Отсюда ясно, что превращение гносеологии в метафизику совершается в то роковое для нее мгновение, когда мы осознаем, что привносим в самое познание этический момент.
Фихте был прав, выдвинув телеологию; оттого-то его гносеология есть в сущности метафизика; он не показал с достаточной ясностью, что превращение гносеологии в метафизику коренится в сущности гносеологической проблемы, что самая эта проблема есть проблема этическая; возникновение ее как критики методов обусловлено практическим разумом; практический разум вмешивается здесь в науку: не ограничивая свободы развития любой науки, он ограничивает пределы истолкования результатов методического знания; он указывает на то, что без самоограничения смысл человеческой деятельности подменяется бессмыслицей; в процессе ограничения методических познаний практический разум воздвигает критическую философию, в которой он, ограничивая себя, является как разум теоретический.
Смысл такой деятельности практического разума стал нам ясен после изумительных работ современного философа Генриха Риккерта, в свете которых еще раз по-новому освещается и Кант, и Фихте.
После Риккерта в новом свете предстают нам основные проблемы познания.
Чем должно быть познание?
В зависимости от решения этого вопроса находится вопрос о ценности познания.

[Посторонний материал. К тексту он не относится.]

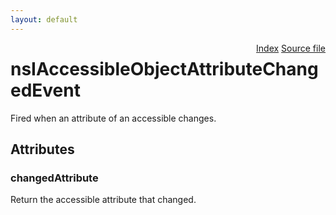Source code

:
 ```yaml
---
layout: default
---
```

<div class='links' style='float:right'><a href="../index.html">Index</a>
<a href="http://dxr.mozilla.org/mozilla-central/source/accessible/interfaces/nsIAccessibleObjectAttributeChangedEvent.idl">Source file</a>
</div>

# nsIAccessibleObjectAttributeChangedEvent #
  
Fired when an attribute of an accessible changes.  
  

## Attributes ##

### changedAttribute ###
  
Return the accessible attribute that changed.  
  
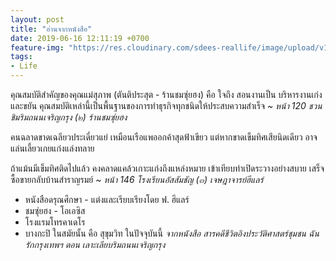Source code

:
 ```yaml
---
layout: post
title: "อ่านจากหนังสือ"
date: 2019-06-16 12:11:19 +0700
feature-img: "https://res.cloudinary.com/sdees-reallife/image/upload/v1560349213/IMG_25620612_211222.jpg"
tags:
- Life
---
```

คุณสมบัติสำคัญของคุณแม่สุภาพ (ตันติประสุต - ร้านชมซุ่ยฮง) คือ ใจถึง สอนงานเป็น บริหารงานเก่ง และขยัน คุณสมบัติเหล่านี้เป็นพื้นฐานของการทำธุรกิจทุกชนิดให้ประสบความสำเร็จ ~ *หน้า 120 ชวนชิมริมถนนเจริญกรุง (๒) ร้านชมซุ่ยฮง*

คนฉลาดขาดเฉลียวประเดี๋ยวแย่ เหมือนเรือแพออกค้าสุดฟ้าเขียว แต่หากขาดเข็มทิศเสียนิดเดียว อาจแล่นเลี้ยวเกยแก่งแล่งทลาย

ถ้าแม้นมีเข็มทิศติดไปแล้ว คงคลาดแคล้วเกาะแก่งถึงแหล่งหมาย เข้าเทียบท่าเปิดระวางอย่างสบาย เสร็จซื้อขายกลับบ้านสำราญรมย์ ~ *หน้า 146 โรงเรียนอัสสัมชัญ (๓) เจษฎาจารย์ฮีแลร์*

<i class="fa fa-child" style="color:plum"></i>

- หนังสือดรุณศึกษา - แต่งและเรียบเรียงโดย ฟ. ฮีแลร์
- ชมซุ่ยฮง - โอเอซิส
- โรงแรมโทรคาเดโร
- บางกะปิ ในสมัยนั้น คือ สุขุมวิท ในปัจจุบันนี้
*จากหนังสือ สารคดีชีวิตอิงประวัติศาสตร์ชุมชน ฉันรักกรุงเทพฯ ตอน เลาะเลียบริมถนนเจริญกรุง*
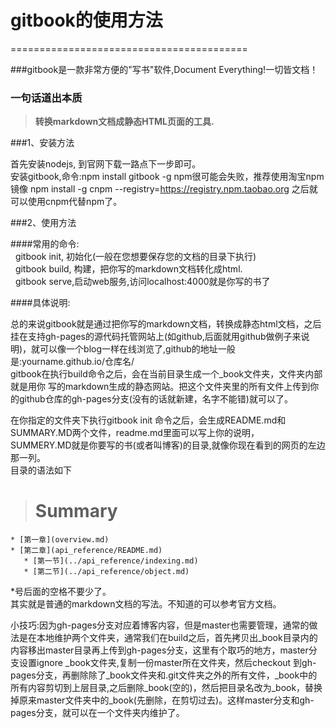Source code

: # gitbook的使用方法
=========================================

###gitbook是一款非常方便的"写书"软件,Document Everything!一切皆文档！

### 一句话道出本质

>**转换markdown文档成静态HTML页面的工具.**

###1、安装方法

   首先安装nodejs, 到官网下载一路点下一步即可。   
   安装gitbook,命令:npm install gitbook -g
   npm很可能会失败，推荐使用淘宝npm镜像
   npm install -g cnpm --registry=https://registry.npm.taobao.org
   之后就可以使用cnpm代替npm了。

###2、使用方法

####常用的命令:   
 &nbsp;&nbsp;gitbook init, 初始化(一般在您想要保存您的文档的目录下执行)   
 &nbsp;&nbsp;gitbook build, 构建，把你写的markdown文档转化成html.   
 &nbsp;&nbsp;gitbook serve,启动web服务,访问localhost:4000就是你写的书了   

####具体说明:

总的来说gitbook就是通过把你写的markdown文档，转换成静态html文档，之后挂在支持gh-pages的源代码托管网站上(如github,后面就用github做例子来说明)，就可以像一个blog一样在线浏览了,github的地址一般是:yourname.github.io/仓库名/   
gitbook在执行build命令之后，会在当前目录生成一个_book文件夹，文件夹内部就是用你     写的markdown生成的静态网站。把这个文件夹里的所有文件上传到你的github仓库的gh-pages分支(没有的话就新建，名字不能错)就可以了。   

在你指定的文件夹下执行gitbook init 命令之后，会生成README.md和SUMMARY.MD两个文件，readme.md里面可以写上你的说明，   
SUMMERY.MD就是你要写的书(或者叫博客)的目录,就像你现在看到的网页的左边那一列。   
目录的语法如下

># Summary

``` 
* [第一章](overview.md)
* [第二章](api_reference/README.md)
   * [第一节](../api_reference/indexing.md)
   * [第二节](../api_reference/object.md)   
```


*号后面的空格不要少了。   
其实就是普通的markdown文档的写法。不知道的可以参考官方文档。

小技巧:因为gh-pages分支对应着博客内容，但是master也需要管理，通常的做法是在本地维护两个文件夹，通常我们在build之后，首先拷贝出_book目录内的内容移出master目录再上传到gh-pages分支，这里有个取巧的地方，master分支设置ignore _book文件夹,复制一份master所在文件夹，然后checkout 到gh-pages分支，再删除除了_book文件夹和.git文件夹之外的所有文件，_book中的所有内容剪切到上层目录,之后删除_book(空的)，然后把目录名改为_book，替换掉原来master文件夹中的_book(先删除，在剪切过去)。这样master分支和gh-pages分支，就可以在一个文件夹内维护了。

Но прежде всего, что есть познание?
В ответ перед нами вырастает существующее познание в ряде методических серий, не сведенных друг к другу.
Существующее познание открывается перед нами в рядах знаний.
Существующего познания в этом смысле и вовсе не существует. Нет познания — есть знания; но знания не познания; если бы они и были познаниями, то из отдельных познаний познание не сложится вовсе. Сумма познаний еще не познание в нашем смысле.